It’s now a couple of years later, and my son is doing well, although he hasn’t overcome all of his issues completely. To be honest, I’m still not sure it was the right decision, or if it had any major impact. But I do hope that the fact that we were willing to stretch ourselves for that possibility made an impression on my son.
When we were offered a scholarship for our daughter, we turned it down and Spent
When our daughter was accepted to two seminaries in Yerushalayim, we found ourselves in that uncomfortable space where values, money, and parenting all collide. One seminary offered a generous scholarship and made it very clear how much they wanted her. The other, the one she had her heart set on, came with full tuition and no breaks.

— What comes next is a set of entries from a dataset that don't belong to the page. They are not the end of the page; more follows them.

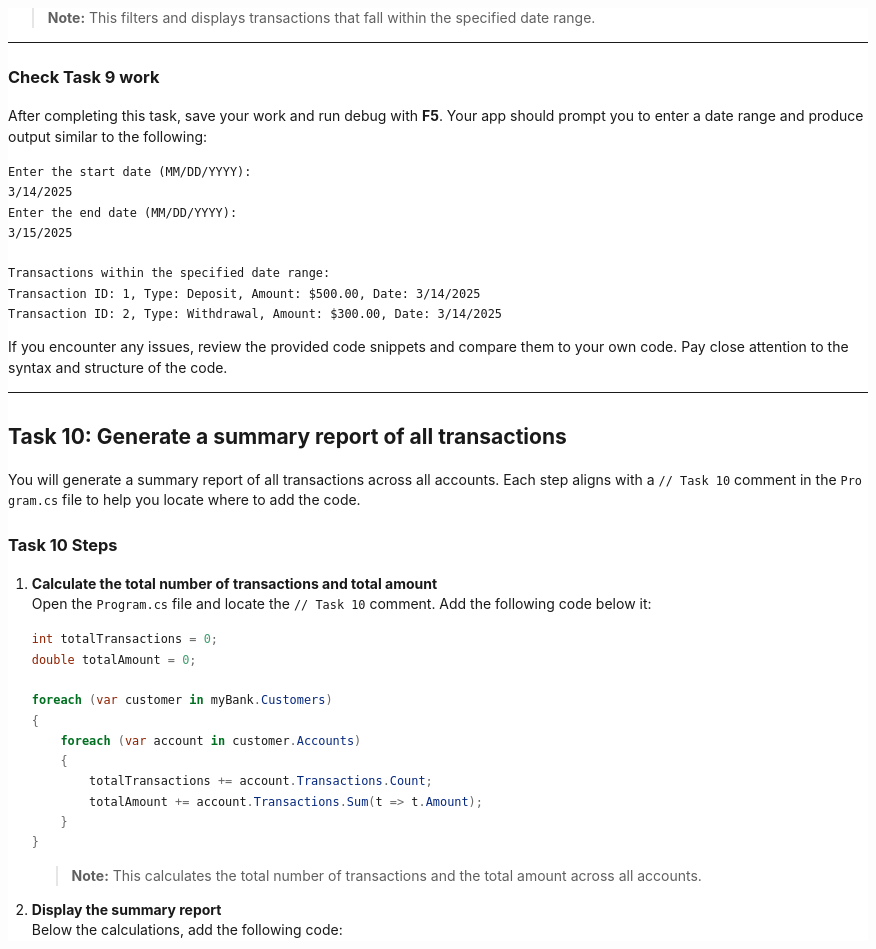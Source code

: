    > **Note:** This filters and displays transactions that fall within the specified date range.

---

### Check Task 9 work

After completing this task, save your work and run debug with **F5**. Your app should prompt you to enter a date range and produce output similar to the following:

```plaintext
Enter the start date (MM/DD/YYYY):
3/14/2025
Enter the end date (MM/DD/YYYY):
3/15/2025

Transactions within the specified date range:
Transaction ID: 1, Type: Deposit, Amount: $500.00, Date: 3/14/2025
Transaction ID: 2, Type: Withdrawal, Amount: $300.00, Date: 3/14/2025
```

If you encounter any issues, review the provided code snippets and compare them to your own code. Pay close attention to the syntax and structure of the code.

---

## Task 10: Generate a summary report of all transactions

You will generate a summary report of all transactions across all accounts. Each step aligns with a `// Task 10` comment in the `Program.cs` file to help you locate where to add the code.

### Task 10 Steps

1. **Calculate the total number of transactions and total amount**  
   Open the `Program.cs` file and locate the `// Task 10` comment. Add the following code below it:

   ```csharp
   int totalTransactions = 0;
   double totalAmount = 0;

   foreach (var customer in myBank.Customers)
   {
       foreach (var account in customer.Accounts)
       {
           totalTransactions += account.Transactions.Count;
           totalAmount += account.Transactions.Sum(t => t.Amount);
       }
   }
   ```

   > **Note:** This calculates the total number of transactions and the total amount across all accounts.

1. **Display the summary report**  
   Below the calculations, add the following code:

From a purely financial standpoint, the discounted option made perfect sense. We gently mentioned it to her, hopeful she might reconsider. She listened, thought it through, and then told us she honestly felt the full-tuition seminary was where she belonged. She had watched her sister thrive there, and something about it resonated with her.
Could we have pushed harder? Maybe. But we were more afraid of planting even a drop of resentment than we were of the price tag. So we swallowed hard, tightened the belt, and sent her where she felt she needed to be — at a cost of many thousands of dollars. Looking back, I’m grateful we did. Sometimes the “right” decision on paper isn’t the right decision for your child’s growth, or your long-term relationship. This was one of those times.
When I noticed a relative struggling, I swallowed my disapproval and SPENT
At a certain point in my life, I made the decision to stop wearing sheitels and use a more visible head-covering instead. I don’t look down on people who wear a sheitel, but it was no longer right or comfortable for me. I feel that there’s something more elevated about an easily discernable kisui rosh.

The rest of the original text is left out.